The school is operated by Mary Star of the Sea Catholic Church in San Pedro under the supervision of the Department of Catholic Schools of the Archdiocese of Los Angeles. It was named one of the top 50 Catholic high schools in America in 2006.

==Academics==
The following Advance Placement classes are offered: AP Calculus, AP English Literature, AP European History, AP Government, AP Spanish Language, AP Environmental science, AP Physics and AP U.S. History.

==History==
Mary Star of the Sea was a co-educational high school established in 1954 by the parish of Mary Star of the Sea. Mary Star of the Sea Elementary School had been previously founded by the parish in 1922.

In 1959, the Archdiocese decided to create a separate boys' high school in San Pedro, Fermin Lasuén High School, and Mary Star of the Sea transitioned over several years to a girls' school. The Class of 1962 was the last co-ed class. Fermin Lasuén was closed in 1971, and MSoS once again became coeducational, absorbing the students from Firmen Lausén.

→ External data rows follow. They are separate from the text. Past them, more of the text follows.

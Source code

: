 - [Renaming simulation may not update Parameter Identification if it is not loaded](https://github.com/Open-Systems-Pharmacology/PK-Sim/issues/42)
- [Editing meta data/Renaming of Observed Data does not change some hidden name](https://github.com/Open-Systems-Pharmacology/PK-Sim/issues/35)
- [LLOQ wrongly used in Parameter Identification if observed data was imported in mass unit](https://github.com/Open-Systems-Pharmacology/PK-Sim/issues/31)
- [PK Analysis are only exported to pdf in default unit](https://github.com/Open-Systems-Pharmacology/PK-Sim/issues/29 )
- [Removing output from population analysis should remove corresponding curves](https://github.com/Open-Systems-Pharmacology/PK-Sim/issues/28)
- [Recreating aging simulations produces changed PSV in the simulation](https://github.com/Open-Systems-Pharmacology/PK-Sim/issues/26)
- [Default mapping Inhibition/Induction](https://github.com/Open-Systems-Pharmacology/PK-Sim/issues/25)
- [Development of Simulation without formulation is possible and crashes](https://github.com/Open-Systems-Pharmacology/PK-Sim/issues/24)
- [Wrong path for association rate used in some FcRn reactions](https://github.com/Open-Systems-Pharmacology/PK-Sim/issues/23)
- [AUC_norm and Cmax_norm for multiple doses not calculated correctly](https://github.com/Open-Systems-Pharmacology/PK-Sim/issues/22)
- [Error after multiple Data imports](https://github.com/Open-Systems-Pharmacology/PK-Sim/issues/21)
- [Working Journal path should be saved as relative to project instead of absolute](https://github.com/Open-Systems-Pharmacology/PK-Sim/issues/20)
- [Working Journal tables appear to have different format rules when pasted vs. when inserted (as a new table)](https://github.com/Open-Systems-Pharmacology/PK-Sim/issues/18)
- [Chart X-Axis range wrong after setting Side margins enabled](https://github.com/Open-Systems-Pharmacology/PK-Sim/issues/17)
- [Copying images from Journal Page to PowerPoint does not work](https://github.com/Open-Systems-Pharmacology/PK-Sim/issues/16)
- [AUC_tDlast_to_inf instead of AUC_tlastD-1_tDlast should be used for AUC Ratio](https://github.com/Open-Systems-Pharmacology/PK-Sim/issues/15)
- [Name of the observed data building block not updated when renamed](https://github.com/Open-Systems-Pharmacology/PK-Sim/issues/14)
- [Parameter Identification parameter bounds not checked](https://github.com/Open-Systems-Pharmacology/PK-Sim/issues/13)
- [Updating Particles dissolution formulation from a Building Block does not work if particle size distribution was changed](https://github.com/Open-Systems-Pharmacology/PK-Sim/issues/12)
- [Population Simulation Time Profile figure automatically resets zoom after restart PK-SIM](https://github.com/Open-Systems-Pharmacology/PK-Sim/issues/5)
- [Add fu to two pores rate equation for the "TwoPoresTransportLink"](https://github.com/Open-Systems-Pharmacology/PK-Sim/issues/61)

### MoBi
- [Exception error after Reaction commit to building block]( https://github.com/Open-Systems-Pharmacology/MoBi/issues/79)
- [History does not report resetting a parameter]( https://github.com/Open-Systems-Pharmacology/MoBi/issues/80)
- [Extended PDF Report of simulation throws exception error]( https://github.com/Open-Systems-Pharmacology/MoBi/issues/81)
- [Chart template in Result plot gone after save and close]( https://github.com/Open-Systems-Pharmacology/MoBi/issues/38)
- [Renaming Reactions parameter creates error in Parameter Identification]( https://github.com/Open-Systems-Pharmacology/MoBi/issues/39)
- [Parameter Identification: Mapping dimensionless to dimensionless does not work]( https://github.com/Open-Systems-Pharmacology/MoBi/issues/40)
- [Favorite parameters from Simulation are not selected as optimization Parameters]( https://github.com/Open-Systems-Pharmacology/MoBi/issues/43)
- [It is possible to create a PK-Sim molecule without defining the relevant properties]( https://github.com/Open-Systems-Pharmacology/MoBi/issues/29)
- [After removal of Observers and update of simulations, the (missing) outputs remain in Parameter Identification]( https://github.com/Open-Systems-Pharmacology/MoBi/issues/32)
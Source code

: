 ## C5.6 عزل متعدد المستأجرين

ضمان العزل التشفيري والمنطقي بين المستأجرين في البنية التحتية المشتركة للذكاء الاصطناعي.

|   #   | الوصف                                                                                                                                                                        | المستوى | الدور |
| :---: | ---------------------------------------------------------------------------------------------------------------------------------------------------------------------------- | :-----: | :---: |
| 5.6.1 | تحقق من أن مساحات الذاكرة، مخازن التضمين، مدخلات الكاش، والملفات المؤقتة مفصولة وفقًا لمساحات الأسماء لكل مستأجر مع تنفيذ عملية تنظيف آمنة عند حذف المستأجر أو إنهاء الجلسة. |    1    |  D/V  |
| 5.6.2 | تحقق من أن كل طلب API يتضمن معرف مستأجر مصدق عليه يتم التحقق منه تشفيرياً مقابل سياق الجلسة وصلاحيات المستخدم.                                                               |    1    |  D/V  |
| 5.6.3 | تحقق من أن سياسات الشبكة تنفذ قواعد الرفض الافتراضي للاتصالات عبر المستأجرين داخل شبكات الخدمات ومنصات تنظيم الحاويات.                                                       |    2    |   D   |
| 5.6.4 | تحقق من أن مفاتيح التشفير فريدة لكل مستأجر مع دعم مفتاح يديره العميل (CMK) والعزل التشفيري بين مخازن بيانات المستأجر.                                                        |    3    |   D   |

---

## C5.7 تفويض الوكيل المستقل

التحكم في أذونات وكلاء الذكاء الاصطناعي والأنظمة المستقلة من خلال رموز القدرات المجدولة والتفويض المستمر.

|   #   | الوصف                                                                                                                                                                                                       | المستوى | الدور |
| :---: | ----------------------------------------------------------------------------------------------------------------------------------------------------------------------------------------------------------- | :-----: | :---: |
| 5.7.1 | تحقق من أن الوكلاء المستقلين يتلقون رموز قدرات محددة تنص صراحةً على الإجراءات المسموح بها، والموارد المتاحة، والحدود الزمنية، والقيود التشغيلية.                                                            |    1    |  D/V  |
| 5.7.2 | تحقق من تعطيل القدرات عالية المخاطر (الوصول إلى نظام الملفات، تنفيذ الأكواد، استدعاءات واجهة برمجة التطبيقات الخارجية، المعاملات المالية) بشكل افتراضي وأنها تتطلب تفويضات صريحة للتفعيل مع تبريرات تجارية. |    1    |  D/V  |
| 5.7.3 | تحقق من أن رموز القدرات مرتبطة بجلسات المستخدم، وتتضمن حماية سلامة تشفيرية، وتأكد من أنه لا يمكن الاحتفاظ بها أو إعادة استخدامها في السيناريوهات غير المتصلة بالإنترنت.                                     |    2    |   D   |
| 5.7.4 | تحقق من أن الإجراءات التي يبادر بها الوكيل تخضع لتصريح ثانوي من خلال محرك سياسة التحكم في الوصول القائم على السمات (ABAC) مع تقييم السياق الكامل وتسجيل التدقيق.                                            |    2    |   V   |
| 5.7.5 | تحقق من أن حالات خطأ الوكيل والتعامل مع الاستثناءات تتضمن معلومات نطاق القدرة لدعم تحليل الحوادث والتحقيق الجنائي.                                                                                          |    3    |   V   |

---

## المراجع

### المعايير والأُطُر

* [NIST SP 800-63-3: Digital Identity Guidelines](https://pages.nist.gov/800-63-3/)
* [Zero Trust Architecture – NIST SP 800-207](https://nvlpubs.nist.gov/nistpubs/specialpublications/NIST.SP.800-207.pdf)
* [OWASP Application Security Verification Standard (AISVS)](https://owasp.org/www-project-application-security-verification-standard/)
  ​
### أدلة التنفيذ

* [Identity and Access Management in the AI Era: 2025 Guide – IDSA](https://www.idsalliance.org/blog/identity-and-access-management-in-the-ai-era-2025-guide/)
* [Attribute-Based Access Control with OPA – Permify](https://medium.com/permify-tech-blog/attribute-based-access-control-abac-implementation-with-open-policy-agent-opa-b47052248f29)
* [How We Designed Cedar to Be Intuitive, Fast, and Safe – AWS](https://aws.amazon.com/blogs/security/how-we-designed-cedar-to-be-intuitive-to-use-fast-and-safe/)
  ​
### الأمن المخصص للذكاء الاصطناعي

The school was originally located on 8th Street and moved to a brand new campus on Taper Avenue in the fall of 2007.

On June 10, 2021, the girls' basketball team captured the school's first CIF-Southern Section sports championship with a 54–50 victory over Agoura of Agoura Hills for the Division 4-AA title in front of a large standing room only crowd at Mary Star High.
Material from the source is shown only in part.